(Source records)
===============
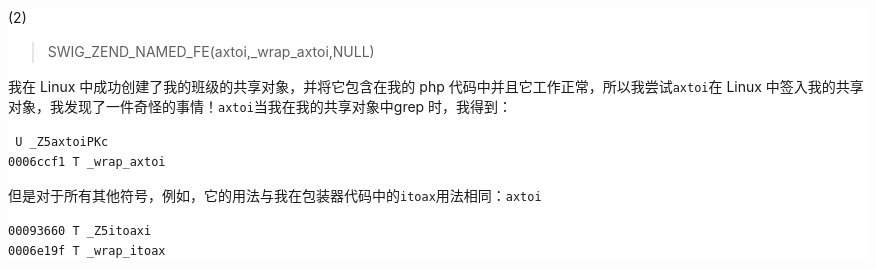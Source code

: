 (2)

> SWIG_ZEND_NAMED_FE(axtoi,_wrap_axtoi,NULL)

我在 Linux 中成功创建了我的班级的共享对象，并将它包含在我的 php 代码中并且它工作正常，所以我尝试`axtoi`在 Linux 中签入我的共享对象，我发现了一件奇怪的事情！`axtoi`当我在我的共享对象中grep 时，我得到：

```
 U _Z5axtoiPKc
0006ccf1 T _wrap_axtoi 
```

但是对于所有其他符号，例如，它的用法与我在包装器代码中的`itoax`用法相同：`axtoi`

```
00093660 T _Z5itoaxi
0006e19f T _wrap_itoax 
```

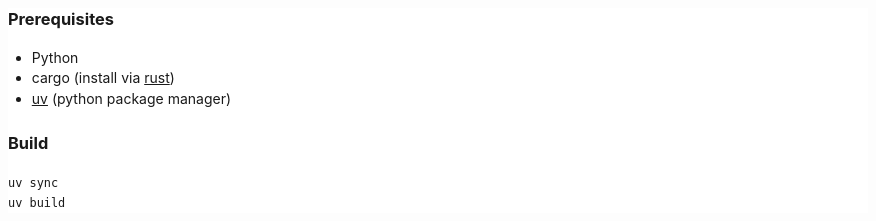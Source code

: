 ### Prerequisites
- Python
- cargo (install via [rust](https://rustup.rs/))
- [uv](https://github.com/astral-sh/uv) (python package manager)

### Build

```bash
uv sync
uv build
```


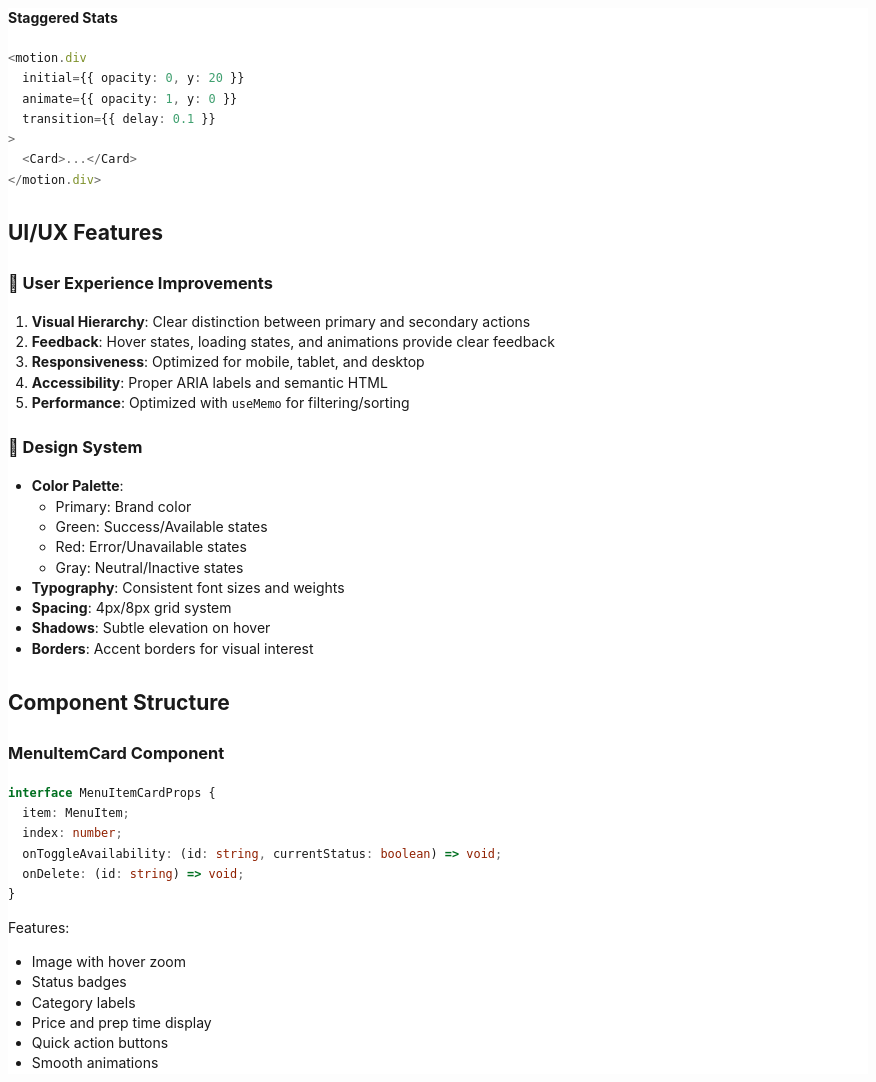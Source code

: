 #### Staggered Stats
```typescript
<motion.div
  initial={{ opacity: 0, y: 20 }}
  animate={{ opacity: 1, y: 0 }}
  transition={{ delay: 0.1 }}
>
  <Card>...</Card>
</motion.div>
```

## UI/UX Features

### 🎯 User Experience Improvements
1. **Visual Hierarchy**: Clear distinction between primary and secondary actions
2. **Feedback**: Hover states, loading states, and animations provide clear feedback
3. **Responsiveness**: Optimized for mobile, tablet, and desktop
4. **Accessibility**: Proper ARIA labels and semantic HTML
5. **Performance**: Optimized with `useMemo` for filtering/sorting

### 🎨 Design System
- **Color Palette**: 
  - Primary: Brand color
  - Green: Success/Available states
  - Red: Error/Unavailable states
  - Gray: Neutral/Inactive states
- **Typography**: Consistent font sizes and weights
- **Spacing**: 4px/8px grid system
- **Shadows**: Subtle elevation on hover
- **Borders**: Accent borders for visual interest

## Component Structure

### MenuItemCard Component
```typescript
interface MenuItemCardProps {
  item: MenuItem;
  index: number;
  onToggleAvailability: (id: string, currentStatus: boolean) => void;
  onDelete: (id: string) => void;
}
```

Features:
- Image with hover zoom
- Status badges
- Category labels
- Price and prep time display
- Quick action buttons
- Smooth animations
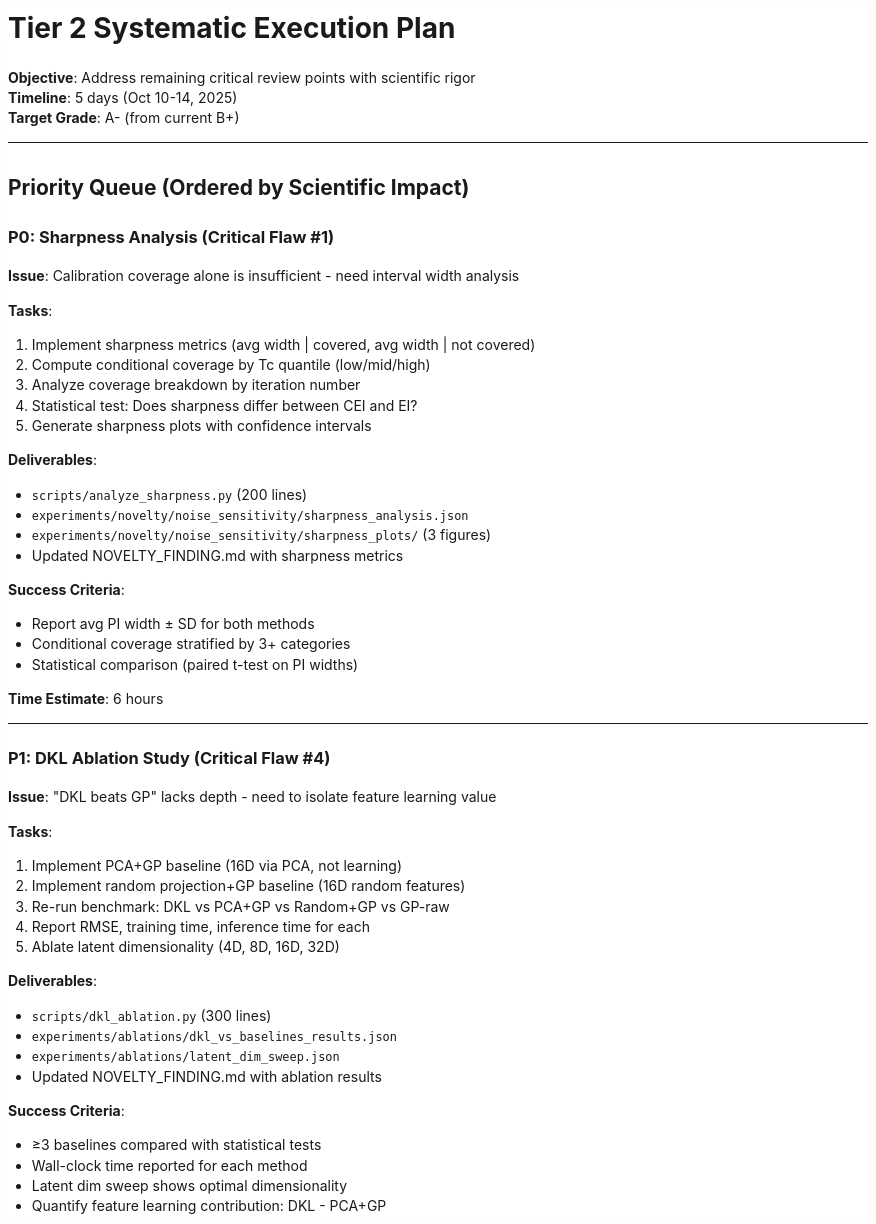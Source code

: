 # Tier 2 Systematic Execution Plan

**Objective**: Address remaining critical review points with scientific rigor  
**Timeline**: 5 days (Oct 10-14, 2025)  
**Target Grade**: A- (from current B+)

---

## Priority Queue (Ordered by Scientific Impact)

### P0: Sharpness Analysis (Critical Flaw #1)
**Issue**: Calibration coverage alone is insufficient - need interval width analysis

**Tasks**:
1. Implement sharpness metrics (avg width | covered, avg width | not covered)
2. Compute conditional coverage by Tc quantile (low/mid/high)
3. Analyze coverage breakdown by iteration number
4. Statistical test: Does sharpness differ between CEI and EI?
5. Generate sharpness plots with confidence intervals

**Deliverables**:
- `scripts/analyze_sharpness.py` (200 lines)
- `experiments/novelty/noise_sensitivity/sharpness_analysis.json`
- `experiments/novelty/noise_sensitivity/sharpness_plots/` (3 figures)
- Updated NOVELTY_FINDING.md with sharpness metrics

**Success Criteria**:
- Report avg PI width ± SD for both methods
- Conditional coverage stratified by 3+ categories
- Statistical comparison (paired t-test on PI widths)

**Time Estimate**: 6 hours

---

### P1: DKL Ablation Study (Critical Flaw #4)
**Issue**: "DKL beats GP" lacks depth - need to isolate feature learning value

**Tasks**:
1. Implement PCA+GP baseline (16D via PCA, not learning)
2. Implement random projection+GP baseline (16D random features)
3. Re-run benchmark: DKL vs PCA+GP vs Random+GP vs GP-raw
4. Report RMSE, training time, inference time for each
5. Ablate latent dimensionality (4D, 8D, 16D, 32D)

**Deliverables**:
- `scripts/dkl_ablation.py` (300 lines)
- `experiments/ablations/dkl_vs_baselines_results.json`
- `experiments/ablations/latent_dim_sweep.json`
- Updated NOVELTY_FINDING.md with ablation results

**Success Criteria**:
- ≥3 baselines compared with statistical tests
- Wall-clock time reported for each method
- Latent dim sweep shows optimal dimensionality
- Quantify feature learning contribution: DKL - PCA+GP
===============
YOUR TASK -
Search term "string": return each line of the data that contains it.

EXERCISE SOLUTION -
  onToggleAvailability: (id: string, currentStatus: boolean) => void;
  onDelete: (id: string) => void;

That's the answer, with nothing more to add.